Così, la liturgia della chiesa prega per i defunti soprattutto nelle anafore eucaristiche. La chie­sa prega per tutti i suoi membri, vivi o morti, e prega per i morti nella santità e per i morti peccatori: tutti, infatti, sono bisognosi della misericordia di Dio, uni­ca potenza di salvezza.

Nella preghiera per i defunti la chiesa manifesta la sua qualità di corpo di Cristo e vi­ve la solidarietà con tutte le membra di questo corpo anche con coloro che già sono trapassati.

La chiesa, men­tre prega per i morti, prega con loro. Unica, infatti, è la liturgia della chiesa celeste e terrestre. Pregando per i morti la chiesa confessa il perdono dei peccati su tutti: sui vivi come sui morti.

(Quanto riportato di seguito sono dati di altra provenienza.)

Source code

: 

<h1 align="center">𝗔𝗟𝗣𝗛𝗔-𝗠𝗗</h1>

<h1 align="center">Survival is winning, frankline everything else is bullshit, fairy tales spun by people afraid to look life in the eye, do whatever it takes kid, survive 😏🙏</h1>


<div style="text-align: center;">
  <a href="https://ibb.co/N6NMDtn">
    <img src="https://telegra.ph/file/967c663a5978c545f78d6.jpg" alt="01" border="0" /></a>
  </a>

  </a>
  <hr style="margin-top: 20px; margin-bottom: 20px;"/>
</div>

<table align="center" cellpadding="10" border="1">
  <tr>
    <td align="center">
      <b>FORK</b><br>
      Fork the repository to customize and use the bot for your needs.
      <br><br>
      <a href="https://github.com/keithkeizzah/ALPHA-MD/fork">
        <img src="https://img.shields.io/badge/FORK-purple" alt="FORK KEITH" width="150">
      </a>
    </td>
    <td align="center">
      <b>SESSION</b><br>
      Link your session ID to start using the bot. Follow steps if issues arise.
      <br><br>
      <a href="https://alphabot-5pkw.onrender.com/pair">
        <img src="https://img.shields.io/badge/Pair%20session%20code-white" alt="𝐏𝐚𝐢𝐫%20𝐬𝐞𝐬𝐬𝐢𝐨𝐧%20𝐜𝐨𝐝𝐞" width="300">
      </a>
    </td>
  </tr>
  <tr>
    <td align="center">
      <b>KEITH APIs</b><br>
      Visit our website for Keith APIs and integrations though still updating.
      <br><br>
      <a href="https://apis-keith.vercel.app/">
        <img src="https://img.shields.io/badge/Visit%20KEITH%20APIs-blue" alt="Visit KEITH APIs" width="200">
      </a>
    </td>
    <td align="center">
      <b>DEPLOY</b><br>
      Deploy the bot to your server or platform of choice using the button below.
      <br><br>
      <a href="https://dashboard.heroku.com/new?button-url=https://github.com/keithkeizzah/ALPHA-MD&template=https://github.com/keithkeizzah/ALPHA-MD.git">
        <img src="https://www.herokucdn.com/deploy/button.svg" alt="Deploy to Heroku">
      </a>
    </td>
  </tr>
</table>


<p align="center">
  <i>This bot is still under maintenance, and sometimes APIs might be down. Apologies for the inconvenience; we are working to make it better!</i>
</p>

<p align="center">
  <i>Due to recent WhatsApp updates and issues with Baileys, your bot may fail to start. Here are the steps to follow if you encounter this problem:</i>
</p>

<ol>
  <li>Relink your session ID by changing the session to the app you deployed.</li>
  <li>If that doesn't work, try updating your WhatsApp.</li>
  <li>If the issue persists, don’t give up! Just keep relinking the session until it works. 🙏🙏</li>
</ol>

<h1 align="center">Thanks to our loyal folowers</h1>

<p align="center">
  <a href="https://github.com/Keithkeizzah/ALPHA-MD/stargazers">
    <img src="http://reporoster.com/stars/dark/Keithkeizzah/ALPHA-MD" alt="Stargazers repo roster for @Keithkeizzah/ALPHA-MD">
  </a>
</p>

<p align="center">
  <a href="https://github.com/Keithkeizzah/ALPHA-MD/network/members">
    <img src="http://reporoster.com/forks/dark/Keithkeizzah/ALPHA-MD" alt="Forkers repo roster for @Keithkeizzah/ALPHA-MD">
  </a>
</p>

Del resto, la salvezza che Cristo è venuto a portare è per tutti gli uomini e il Ri­sorto è disceso agli inferi per annunciare il vangelo an­che ai morti (cfr. 1 Pt 3, 18-20; 4,6).

Pregando per i mor­ti la chiesa si inserisce nel piano di salvezza di Dio che ha come fine il Regno, la resurrezione finale, la vita eterna.

Ecco allora che le preghiere tradizionali per i morti invocano “pace”, “riposo eterno”, “refrigerio”, “luce eterna”, ed evocano immagini quali “il seno di Abramo” (Lc 16,22), il “paradiso” (Lc 23,43), la “Gerusalemme celeste” (Ap 21, 2).

Pregare per i vivi e per i morti è lottare contro l’inferno della non relazione che minaccia le nostre vite e far regnare l’amore che è legame vitale e salvifico invocando il Dio misericordioso e compassionevole.

In­fatti, il Dio misericordioso si rallegra di vedere i suoi figli affrettarsi ad aiutare il prossimo. Il Misericordioso vuole e desidera che noi tutti ci facciamo reciprocamen­te del bene, sia mentre viviamo che dopo la morte Giovanni di Damasco, Su quanti si sono addormentati nella fede, PG 95, 262B.